## What the task requires:
Check each line of the listing below for the string "drive", and copy the ones that have it.

◆ ◆ ◆ ◆ ◆ ◆ ◆

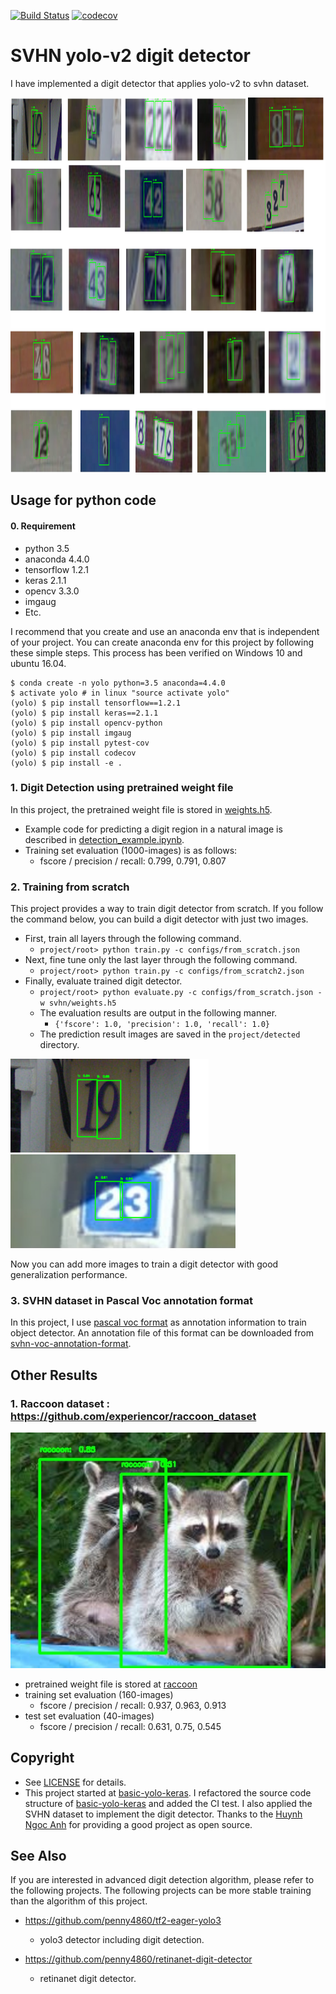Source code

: [![Build Status](https://travis-ci.org/penny4860/Yolo-digit-detector.svg?branch=master)](https://travis-ci.org/penny4860/Yolo-digit-detector) [![codecov](https://codecov.io/gh/penny4860/Yolo-digit-detector/branch/master/graph/badge.svg)](https://codecov.io/gh/penny4860/Yolo-digit-detector)

# SVHN yolo-v2 digit detector

I have implemented a digit detector that applies yolo-v2 to svhn dataset.

<img src="images/svhn.png" height="600">

## Usage for python code

#### 0. Requirement

* python 3.5
* anaconda 4.4.0
* tensorflow 1.2.1
* keras 2.1.1
* opencv 3.3.0
* imgaug
* Etc.

I recommend that you create and use an anaconda env that is independent of your project. You can create anaconda env for this project by following these simple steps. This process has been verified on Windows 10 and ubuntu 16.04.

```
$ conda create -n yolo python=3.5 anaconda=4.4.0
$ activate yolo # in linux "source activate yolo"
(yolo) $ pip install tensorflow==1.2.1
(yolo) $ pip install keras==2.1.1
(yolo) $ pip install opencv-python
(yolo) $ pip install imgaug
(yolo) $ pip install pytest-cov
(yolo) $ pip install codecov
(yolo) $ pip install -e .
```

### 1. Digit Detection using pretrained weight file

In this project, the pretrained weight file is stored in [weights.h5](https://drive.google.com/drive/folders/1Lg3eAPC39G9GwVTCH3XzF73Eok-N-dER).

* Example code for predicting a digit region in a natural image is described in [detection_example.ipynb](https://github.com/penny4860/Yolo-digit-detector/blob/master/detection_example.ipynb).
* Training set evaluation (1000-images) is as follows:
  * fscore / precision / recall: 0.799, 0.791, 0.807


### 2. Training from scratch

This project provides a way to train digit detector from scratch. If you follow the command below, you can build a digit detector with just two images.


* First, train all layers through the following command. 
  * `` project/root> python train.py -c configs/from_scratch.json ``
* Next, fine tune only the last layer through the following command. 
  * `` project/root> python train.py -c configs/from_scratch2.json ``
* Finally, evaluate trained digit detector.
  * `` project/root> python evaluate.py -c configs/from_scratch.json -w svhn/weights.h5 ``
  * The evaluation results are output in the following manner.
  	* ``{'fscore': 1.0, 'precision': 1.0, 'recall': 1.0}``
  * The prediction result images are saved in the ``project/detected`` directory.

<img src="images/1.png" height="150">
<img src="images/2.png" height="150">

Now you can add more images to train a digit detector with good generalization performance.

### 3. SVHN dataset in Pascal Voc annotation format

In this project, I use [pascal voc format](http://host.robots.ox.ac.uk/pascal/VOC/) as annotation information to train object detector.
An annotation file of this format can be downloaded from [svhn-voc-annotation-format](https://github.com/penny4860/svhn-voc-annotation-format).


## Other Results

### 1. Raccoon dataset : https://github.com/experiencor/raccoon_dataset

<img src="images/raccoon-12.jpg">

* pretrained weight file is stored at [raccoon](https://drive.google.com/drive/folders/17Co0b5YDNVlWVfuTqygRY_U2qg8FwGmy)
* training set evaluation (160-images)
	* fscore / precision / recall: 0.937, 0.963, 0.913
* test set evaluation (40-images)
	* fscore / precision / recall: 0.631, 0.75, 0.545


## Copyright

* See [LICENSE](LICENSE) for details.
* This project started at [basic-yolo-keras](https://github.com/experiencor/basic-yolo-keras). I refactored the source code structure of [basic-yolo-keras](https://github.com/experiencor/basic-yolo-keras) and added the CI test. I also applied the SVHN dataset to implement the digit detector. Thanks to the [Huynh Ngoc Anh](https://github.com/experiencor) for providing a good project as open source.

## See Also

If you are interested in advanced digit detection algorithm, please refer to the following projects. The following projects can be more stable training than the algorithm of this project.

* https://github.com/penny4860/tf2-eager-yolo3
	* yolo3 detector including digit detection.

* https://github.com/penny4860/retinanet-digit-detector
	* retinanet digit detector.

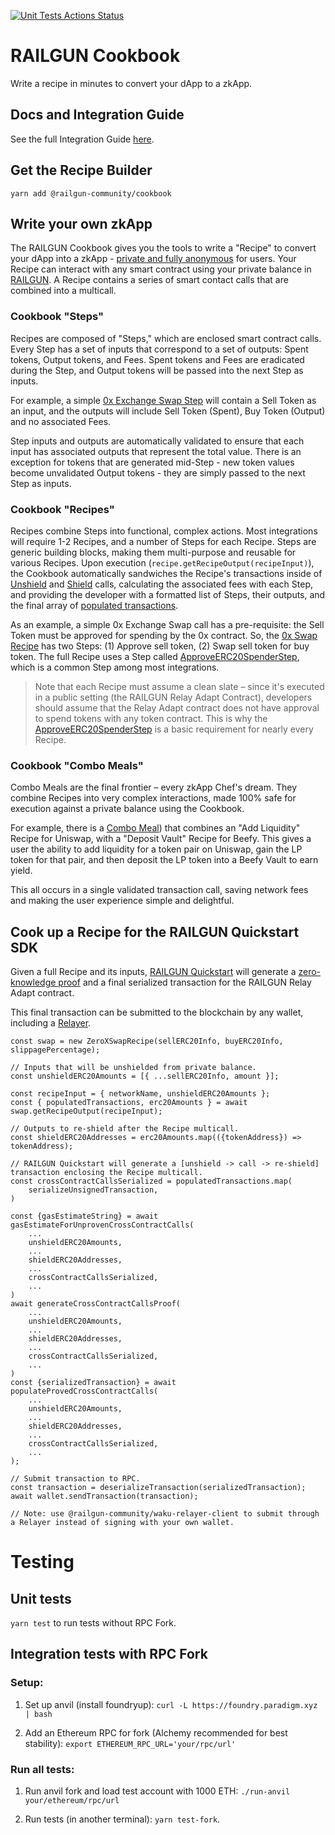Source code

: [![Unit Tests Actions Status](https://github.com/Railgun-Community/cookbook/actions/workflows/unit-tests.yml/badge.svg?branch=main)](https://github.com/Railgun-Community/cookbook/actions)

<!-- [![Integration Tests Actions Status](https://github.com/Railgun-Community/cookbook/actions/workflows/integration-tests.yml/badge.svg?branch=main)](https://github.com/Railgun-Community/cookbook/actions) -->

# RAILGUN Cookbook

Write a recipe in minutes to convert your dApp to a zkApp.

## Docs and Integration Guide

See the full Integration Guide [here](https://docs.railgun.org/developer-guide/cookbook).

## Get the Recipe Builder

`yarn add @railgun-community/cookbook`

## Write your own zkApp

The RAILGUN Cookbook gives you the tools to write a "Recipe" to convert your dApp into a zkApp - [private and fully anonymous](https://docs.railgun.org/wiki/learn/privacy-system) for users. Your Recipe can interact with any smart contract using your private balance in [RAILGUN](https://docs.railgun.org/wiki/learn/overview). A Recipe contains a series of smart contact calls that are combined into a multicall.

### Cookbook "Steps"

Recipes are composed of "Steps," which are enclosed smart contract calls. Every Step has a set of inputs that correspond to a set of outputs: Spent tokens, Output tokens, and Fees. Spent tokens and Fees are eradicated during the Step, and Output tokens will be passed into the next Step as inputs.

For example, a simple [0x Exchange Swap Step](https://github.com/Railgun-Community/cookbook/blob/main/src/steps/swap/zero-x/zero-x-swap-step.ts) will contain a Sell Token as an input, and the outputs will include Sell Token (Spent), Buy Token (Output) and no associated Fees.

Step inputs and outputs are automatically validated to ensure that each input has associated outputs that represent the total value. There is an exception for tokens that are generated mid-Step - new token values become unvalidated Output tokens - they are simply passed to the next Step as inputs.

### Cookbook "Recipes"

Recipes combine Steps into functional, complex actions. Most integrations will require 1-2 Recipes, and a number of Steps for each Recipe. Steps are generic building blocks, making them multi-purpose and reusable for various Recipes. Upon execution (`recipe.getRecipeOutput(recipeInput)`), the Cookbook automatically sandwiches the Recipe's transactions inside of [Unshield](https://docs.railgun.org/wiki/learn/unshielding-tokens) and [Shield](https://docs.railgun.org/wiki/learn/shielding-tokens) calls, calculating the associated fees with each Step, and providing the developer with a formatted list of Steps, their outputs, and the final array of [populated transactions](https://docs.ethers.org/v5/api/utils/transactions/).

As an example, a simple 0x Exchange Swap call has a pre-requisite: the Sell Token must be approved for spending by the 0x contract. So, the [0x Swap Recipe](https://github.com/Railgun-Community/cookbook/blob/main/src/recipes/swap/zero-x-swap-recipe.ts) has two Steps: (1) Approve sell token, (2) Swap sell token for buy token. The full Recipe uses a Step called [ApproveERC20SpenderStep](https://github.com/Railgun-Community/cookbook/blob/main/src/steps/token/erc20/approve-erc20-spender-step.ts), which is a common Step among most integrations.

> Note that each Recipe must assume a clean slate – since it's executed in a public setting (the RAILGUN Relay Adapt Contract), developers should assume that the Relay Adapt contract does not have approval to spend tokens with any token contract. This is why the [ApproveERC20SpenderStep](https://github.com/Railgun-Community/cookbook/blob/main/src/steps/token/erc20/approve-erc20-spender-step.ts) is a basic requirement for nearly every Recipe.

### Cookbook "Combo Meals"

Combo Meals are the final frontier – every zkApp Chef's dream. They combine Recipes into very complex interactions, made 100% safe for execution against a private balance using the Cookbook.

For example, there is a [Combo Meal](https://github.com/Railgun-Community/cookbook/blob/main/src/combo-meals/liquidity-vault/uni-v2-like-add-liquidity-beefy-deposit-combo-meal.ts)) that combines an "Add Liquidity" Recipe for Uniswap, with a "Deposit Vault" Recipe for Beefy. This gives a user the ability to add liquidity for a token pair on Uniswap, gain the LP token for that pair, and then deposit the LP token into a Beefy Vault to earn yield.

This all occurs in a single validated transaction call, saving network fees and making the user experience simple and delightful.

## Cook up a Recipe for the RAILGUN Quickstart SDK

Given a full Recipe and its inputs, [RAILGUN Quickstart](https://docs.railgun.org/developer-guide/quickstart/overview) will generate a [zero-knowledge proof](https://docs.railgun.org/wiki/learn/privacy-system/zero-knowledge-cryptography) and a final serialized transaction for the RAILGUN Relay Adapt contract.

This final transaction can be submitted to the blockchain by any wallet, including a [Relayer](https://docs.railgun.org/wiki/learn/privacy-system/community-relayers).

```
const swap = new ZeroXSwapRecipe(sellERC20Info, buyERC20Info, slippagePercentage);

// Inputs that will be unshielded from private balance.
const unshieldERC20Amounts = [{ ...sellERC20Info, amount }];

const recipeInput = { networkName, unshieldERC20Amounts };
const { populatedTransactions, erc20Amounts } = await swap.getRecipeOutput(recipeInput);

// Outputs to re-shield after the Recipe multicall.
const shieldERC20Addresses = erc20Amounts.map(({tokenAddress}) => tokenAddress);

// RAILGUN Quickstart will generate a [unshield -> call -> re-shield] transaction enclosing the Recipe multicall.
const crossContractCallsSerialized = populatedTransactions.map(
    serializeUnsignedTransaction,
)

const {gasEstimateString} = await gasEstimateForUnprovenCrossContractCalls(
    ...
    unshieldERC20Amounts,
    ...
    shieldERC20Addresses,
    ...
    crossContractCallsSerialized,
    ...
)
await generateCrossContractCallsProof(
    ...
    unshieldERC20Amounts,
    ...
    shieldERC20Addresses,
    ...
    crossContractCallsSerialized,
    ...
)
const {serializedTransaction} = await populateProvedCrossContractCalls(
    ...
    unshieldERC20Amounts,
    ...
    shieldERC20Addresses,
    ...
    crossContractCallsSerialized,
    ...
);

// Submit transaction to RPC.
const transaction = deserializeTransaction(serializedTransaction);
await wallet.sendTransaction(transaction);

// Note: use @railgun-community/waku-relayer-client to submit through a Relayer instead of signing with your own wallet.
```

# Testing

## Unit tests

`yarn test` to run tests without RPC Fork.

## Integration tests with RPC Fork

### Setup:

1. Set up anvil (install foundryup): `curl -L https://foundry.paradigm.xyz | bash`

2. Add an Ethereum RPC for fork (Alchemy recommended for best stability): `export ETHEREUM_RPC_URL='your/rpc/url'`

### Run all tests:

1. Run anvil fork and load test account with 1000 ETH: `./run-anvil your/ethereum/rpc/url`

2. Run tests (in another terminal): `yarn test-fork`.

◆ ◆ ◆ ◆ ◆ ◆ ◆

## Solution:
In this project, the pretrained weight file is stored in [weights.h5](https://drive.google.com/drive/folders/1Lg3eAPC39G9GwVTCH3XzF73Eok-N-dER).
* pretrained weight file is stored at [raccoon](https://drive.google.com/drive/folders/17Co0b5YDNVlWVfuTqygRY_U2qg8FwGmy)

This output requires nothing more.